The feature-length film s-yéwyáw/Awaken enshrines the teachings of Indigenous Elders while modelling intergenerational dialogue in action. 
Charlene SanJenko, Alfonso Salinas and Ecko Aleck are featured in the award-winning film s-yéwyáw / Awaken.

A documentary made on the territory of the shíshálh Nation will have its West Coast debut in Vancouver this weekend. The feature-length film s-yéwyáw/Awaken enshrines the teachings of Indigenous Elders while modelling intergenerational dialogue in action. 

“It’s rooted in community, it’s grounded in relationships,” said director Liz Marshall. “Nothing felt rushed. There’s a lot of dialogue but that dialogue is not being spoken. It’s relational, it’s conversation, it’s emotional.” 

s-yéwyáw / Awaken was directed by Marshall, a Gibsons transplant from Toronto with roots on the Sunshine Coast. Her aunt, Nancy Denham, founded the syiyaya Reconciliation Movement alongside former elected shíshálh Nation hiwus Garry Feschuk. Marshall’s previous films, especially 2013’s The Ghosts in Our Machine, have earned awards at festivals like the Hot Docs Canadian International Documentary Festival. 

Marshall collaborated with a team that included impact producer Charlene SanJenko, musician and medicine woman Kawaya7 (Ecko Aleck) of the Nlaka’pamux Nation, and filmmaker and traditional wellness coordinator Kwamanchi (Alfonso Salinas) of the shíshálh Nation.  

“The wisdom that Elders are sharing has always been the very thing that leads us back to who we are,” said SanJenko. “It’s not that it’s anything new. It’s always been there. But now people are actually potentially pausing long enough to hear it. So our job is to turn up that volume and make it accessible.” 

SanJenko, who was among more than 150 children taken from the Splatsin First Nation and adopted by non-Indigenous families, only began to reconnect with her Indigenous heritage in her fifties. “I’m a baby in all of this,” SanJenko said. “It’s only been five years that I’ve been actively working towards my own healing and growth.” 

In the documentary, SanJenko, Aleck and Salinas learn and document traditional cultural teachings and legacies of their Elders, including impacts of Canada’s residential school system. The storyline is structured to draw attention to the filmmaking process itself, and the respectful collaboration between Indigenous and settler team members. 

The film depicts Salinas as he learns from 90-year-old matriarch Barbara Higgins about the protocols for a traditional canoe ceremony, pursuing his dream to create a canoe family for the shíshálh Nation. Higgins passed away on November 7. 

Aleck, whose spellbinding music and spoken-word performance anchor the film’s soundtrack, is filmed in conversation with her father Terry Aleck.  
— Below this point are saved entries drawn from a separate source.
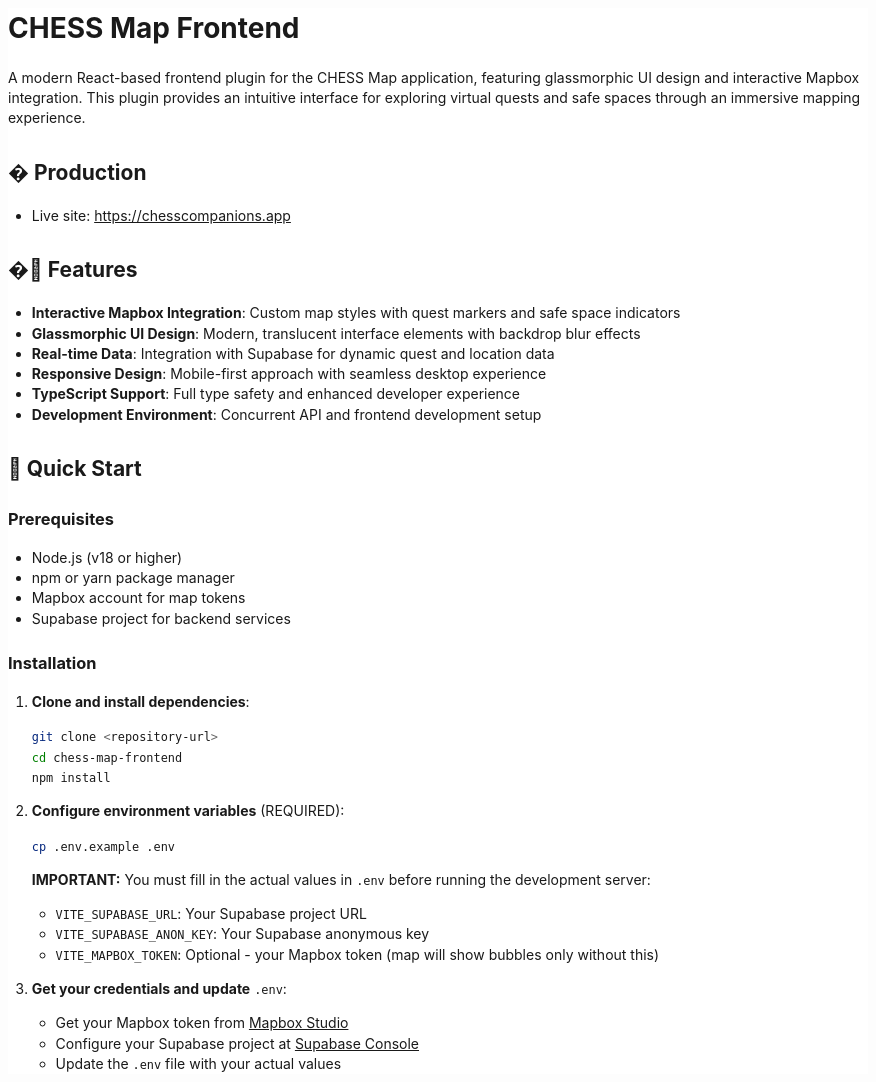 # CHESS Map Frontend

A modern React-based frontend plugin for the CHESS Map application, featuring glassmorphic UI design and interactive Mapbox integration. This plugin provides an intuitive interface for exploring virtual quests and safe spaces through an immersive mapping experience.

## � Production

- Live site: https://chesscompanions.app

## �🌟 Features

- **Interactive Mapbox Integration**: Custom map styles with quest markers and safe space indicators
- **Glassmorphic UI Design**: Modern, translucent interface elements with backdrop blur effects
- **Real-time Data**: Integration with Supabase for dynamic quest and location data
- **Responsive Design**: Mobile-first approach with seamless desktop experience
- **TypeScript Support**: Full type safety and enhanced developer experience
- **Development Environment**: Concurrent API and frontend development setup

## 🚀 Quick Start

### Prerequisites

- Node.js (v18 or higher)
- npm or yarn package manager
- Mapbox account for map tokens
- Supabase project for backend services

### Installation

1. **Clone and install dependencies**:

   ```bash
   git clone <repository-url>
   cd chess-map-frontend
   npm install
   ```

2. **Configure environment variables** (REQUIRED):

   ```bash
   cp .env.example .env
   ```

   **IMPORTANT:** You must fill in the actual values in `.env` before running the development server:
   - `VITE_SUPABASE_URL`: Your Supabase project URL
   - `VITE_SUPABASE_ANON_KEY`: Your Supabase anonymous key
   - `VITE_MAPBOX_TOKEN`: Optional - your Mapbox token (map will show bubbles only without this)

3. **Get your credentials and update** `.env`:
   - Get your Mapbox token from [Mapbox Studio](https://studio.mapbox.com/)
   - Configure your Supabase project at [Supabase Console](https://app.supabase.com/)
   - Update the `.env` file with your actual values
“My parents weren’t able to stop intergenerational traumas from happening,” observed Aleck, “but they did build me up with intergenerational strength and cultural teachings and medicine tools that I could use. Through this process, the healing that’s happened between me and my dad is on the screen for everyone to see. The healing that happened between me and my dad is more than I ever thought I would get in this lifetime.” 

Aleck credits Marshall, a non-Indigenous filmmaker, for her willingness to be transformed during the creative process. “She just came in and said, ‘I’m open, teach me,’” recalled Aleck. “Every time I sat down with her to share our teaching, she would take it away and come back and be a better person.” 

Additional filming for s-yéwyáw/Awaken took place on homelands of the Skwxwú7mesh Peoples, xʷməθkʷəy̓əm and səlilwətaɬ Territories, Splatsin te Secwepemcul’ecw, Qualicum First Nation and Nlaka’pamux Territory. 

The documentary will be screened at the Raven’s Cry Theatre in Sechelt on Dec. 13 and 14. It received the People’s Choice Award following its world premiere last month at the Planet In Focus International Environmental Film Festival in Toronto. 

The film’s purpose is to honour and share the influence of Elders, Aleck added. It also has the potential to promote reconciliation.  

“My hope is for non-Indigenous [audiences] to find one thing that resonates so deeply with them that they take it back to their reflections in the mirror, back to their kitchen table,” she said. “That’s where we witness true change happening: at the kitchen table.”